## Dataset entries
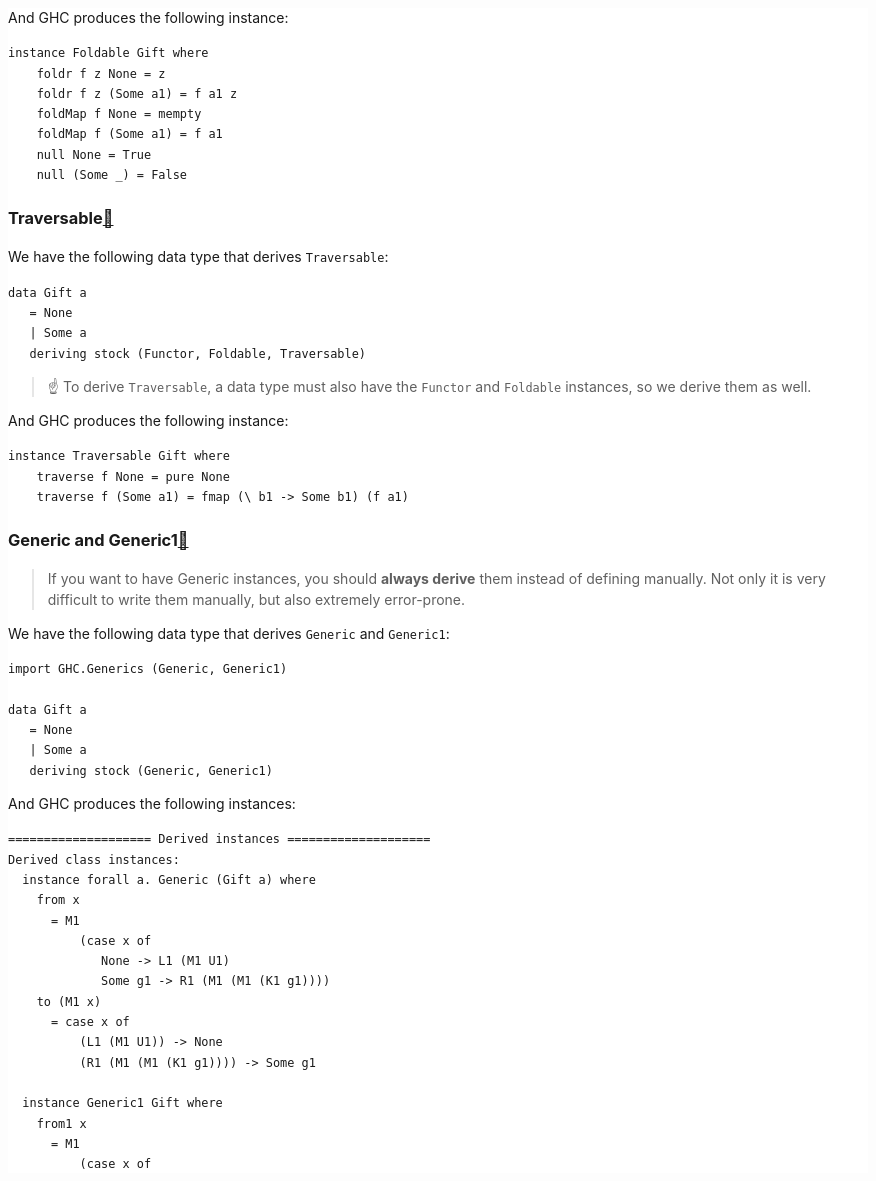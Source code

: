 And GHC produces the following instance:

```
instance Foldable Gift where
    foldr f z None = z
    foldr f z (Some a1) = f a1 z
    foldMap f None = mempty
    foldMap f (Some a1) = f a1
    null None = True
    null (Some _) = False
```

### Traversable[🔗][31]

We have the following data type that derives `Traversable`:

```
data Gift a
   = None
   | Some a
   deriving stock (Functor, Foldable, Traversable)
```

> ☝️ To derive `Traversable`, a data type must also have the `Functor` and `Foldable` instances, so we derive them as well.

And GHC produces the following instance:

```
instance Traversable Gift where
    traverse f None = pure None
    traverse f (Some a1) = fmap (\ b1 -> Some b1) (f a1)
```

### Generic and Generic1[🔗][32]

> If you want to have Generic instances, you should **always derive** them instead of defining manually. Not only it is very difficult to write them manually, but also extremely error-prone.

We have the following data type that derives `Generic` and `Generic1`:

```
import GHC.Generics (Generic, Generic1)

data Gift a
   = None
   | Some a
   deriving stock (Generic, Generic1)
```

And GHC produces the following instances:

```
==================== Derived instances ====================
Derived class instances:
  instance forall a. Generic (Gift a) where
    from x
      = M1
          (case x of
             None -> L1 (M1 U1)
             Some g1 -> R1 (M1 (M1 (K1 g1))))
    to (M1 x)
      = case x of
          (L1 (M1 U1)) -> None
          (R1 (M1 (M1 (K1 g1)))) -> Some g1

  instance Generic1 Gift where
    from1 x
      = M1
          (case x of
```

[1]: https://kowainik.github.io/posts/deriving#intro
[2]: https://kowainik.github.io/posts/deriving#best-practices-with-deriving
[3]: https://kowainik.github.io/posts/deriving#typeclasses-and-instances
[4]: https://kowainik.github.io/posts/deriving#santa-letters
[5]: https://kowainik.github.io/posts/deriving#haskell-reports
[6]: https://kowainik.github.io/posts/deriving#countable-sets
[7]: https://kowainik.github.io/posts/deriving#motivation
[8]: https://kowainik.github.io/posts/deriving#deriving
[9]: https://gitlab.haskell.org/ghc/ghc/-/issues/5642
[10]: https://taylor.fausak.me/2017/08/09/deriving-type-classes-in-haskell-is-slow/
[11]: https://dev.to/tfausak/how-to-define-json-instances-quickly-5ei7
[12]: https://gitlab.haskell.org/ghc/ghc/-/blob/master/compiler/GHC/Tc/Deriv.hs
[13]: https://kowainik.github.io/posts/deriving#strategies
[14]: https://downloads.haskell.org/ghc/latest/docs/html/users_guide/glasgow_exts.html#deriving-strategies
[15]: https://kowainik.github.io/posts/deriving#standard-deriving
[16]: https://kowainik.github.io/posts/extensions
[17]: https://www.haskell.org/onlinereport/haskell2010/haskellch11.html#x18-18200011
[18]: https://www.haskell.org/onlinereport/haskell2010/haskellch19.html
[19]: https://kowainik.github.io/posts/deriving#auto-derived
[20]: https://kowainik.github.io/posts/deriving#typeable
[21]: https://hackage.haskell.org/package/base-4.14.0.0/docs/Type-Reflection.html#t:Typeable
[22]: https://downloads.haskell.org/ghc/latest/docs/html/users_guide/glasgow_exts.html#deriving-data-instances
[23]: https://kowainik.github.io/posts/deriving#coercible
[24]: https://hackage.haskell.org/package/base-4.14.0.0/docs/Data-Coerce.html#t:Coercible
[25]: https://kowainik.github.io/posts/deriving#hasfield
[26]: https://hackage.haskell.org/package/base-4.14.0.0/docs/GHC-Records.html#t:HasField
[27]: https://github.com/ghc-proposals/ghc-proposals/pull/282
[28]: https://kowainik.github.io/posts/deriving#derive-whatever
[29]: https://kowainik.github.io/posts/deriving#functor
[30]: https://kowainik.github.io/posts/deriving#foldable
[31]: https://kowainik.github.io/posts/deriving#traversable
[32]: https://kowainik.github.io/posts/deriving#generic-and-generic1
[33]: https://kowainik.github.io/posts/deriving#data
[34]: https://kowainik.github.io/posts/deriving#lift
[35]: https://downloads.haskell.org/ghc/latest/docs/html/users_guide/glasgow_exts.html#extension-TemplateHaskell
[36]: https://kowainik.github.io/posts/deriving#newtypes
[37]: https://kowainik.github.io/posts/haskell-mini-patterns#newtype
[38]: https://kowainik.github.io/posts/deriving#coercible
[39]: https://kowainik.github.io/posts/deriving#any-class-derivations
[40]: https://downloads.haskell.org/ghc/latest/docs/html/users_guide/glasgow_exts.html#extension-DefaultSignatures
[41]: https://kowainik.github.io/posts/deriving#generic-anyclass
[42]: https://hackage.haskell.org/package/base-4.14.0.0/docs/GHC-Generics.html#t:Generic
[43]: https://kowainik.github.io/posts/deriving#exception-anyclass
[44]: https://kowainik.github.io/posts/deriving#anyclass-ambiguity
[45]: https://kowainik.github.io/posts/deriving#via
[46]: https://hackage.haskell.org/package/deriving-aeson
[47]: https://kowainik.github.io/posts/deriving#standalone-deriving
[48]: https://wiki.haskell.org/Orphan_instance
[49]: https://downloads.haskell.org/ghc/latest/docs/html/users_guide/glasgow_exts.html#stand-alone-deriving-declarations
[50]: https://kowainik.github.io/posts/deriving#empty-deriving
[51]: https://downloads.haskell.org/ghc/latest/docs/html/users_guide/glasgow_exts.html#extension-EmptyDataDeriving
[52]: https://kowainik.github.io/posts/deriving#best-practices-with-deriving
[53]: https://downloads.haskell.org/~ghc/8.10.1/docs/html/users_guide/using-warnings.html#ghc-flag--Wmissing-deriving-strategies
[54]: https://downloads.haskell.org/~ghc/8.10.1/docs/html/users_guide/using-warnings.html#ghc-flag--Wderiving-defaults
[55]: https://hackage.haskell.org/package/pretty-simple
[56]: https://hackage.haskell.org/package/postgresql-simple
[57]: https://hackage.haskell.org/package/aeson
[58]: https://hackage.haskell.org/package/generic-lens
[59]: https://github.com/ghc-proposals/ghc-proposals/pull/215
[60]: https://kowainik.github.io/posts/deriving#summary
[61]: https://kowainik.github.io/posts/deriving#quiz-lock-stock-and-two-smoking-barrels
[62]: https://kowainik.github.io/posts/deriving#training-1-specify-strategy
[63]: https://kowainik.github.io/posts/deriving#training-2-disambiguate
[64]: https://kowainik.github.io/posts/deriving#puzzle-1-semigroup-and-monoid
[65]: https://hackage.haskell.org/package/base-4.14.0.0/docs/Data-Semigroup.html#t:WrappedMonoid
[66]: https://kowainik.github.io/posts/deriving#puzzle-2-infinite-deriving
[67]: https://kowainik.github.io/posts/deriving#conclusion
[68]: https://kowainik.github.io/posts/deriving#sources
[69]: https://www.haskell.org/onlinereport/haskell2010/haskellch11.html#x18-18200011
[70]: https://www.haskell.org/onlinereport/haskell2010/haskellch19.html
[71]: https://gitlab.haskell.org/ghc/ghc/-/wikis/commentary/compiler/deriving-strategies
[72]: https://downloads.haskell.org/ghc/8.10.2/docs/html/users_guide/glasgow_exts.html#extensions-to-the-deriving-mechanism
[73]: https://gitlab.haskell.org/ghc/ghc/-/blob/master/compiler/GHC/Tc/Deriv.hs
[74]: https://downloads.haskell.org/ghc/8.10.2/docs/html/users_guide/glasgow_exts.html#default-deriving-strategy
[75]: https://downloads.haskell.org/~ghc/8.10.1/docs/html/users_guide/using-warnings.html#ghc-flag--Wderiving-defaults
[76]: https://downloads.haskell.org/~ghc/8.10.1/docs/html/users_guide/using-warnings.html#ghc-flag--Wmissing-deriving-strategies
[77]: http://www.haskell.org/haskellwiki/Generics
[78]: https://gitlab.haskell.org/ghc/ghc/-/wikis/commentary/compiler/generic-deriving
[79]: http://hackage.haskell.org/package/generic-data
[80]: http://hackage.haskell.org/package/generic-deriving
[81]: https://downloads.haskell.org/~ghc/8.10.1/docs/html/users_guide/glasgow_exts.html#deriving-typeable-instances
[82]: https://medium.com/@hgiasac/typeable-a-long-journey-to-type-safe-dynamic-type-representation-9070eac2cf8b
[83]: https://downloads.haskell.org/ghc/latest/docs/html/users_guide/glasgow_exts.html#stand-alone-deriving-declarations
[84]: https://downloads.haskell.org/ghc/latest/docs/html/users_guide/glasgow_exts.html#extension-EmptyDataDeriving
[85]: http://www.haskell.org/haskellwiki/GHC/Stand-alone_deriving_declarations
[86]: https://downloads.haskell.org/~ghc/latest/docs/html/users_guide/separate_compilation.html#orphan-modules
[87]: https://wiki.haskell.org/Orphan_instance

## Work instructions
Filter the records above, keeping each line that contains the word "None".

## Result below
    foldr f z None = z
    foldMap f None = mempty
    null None = True
   = None
    traverse f None = pure None
   = None
             None -> L1 (M1 U1)
          (L1 (M1 U1)) -> None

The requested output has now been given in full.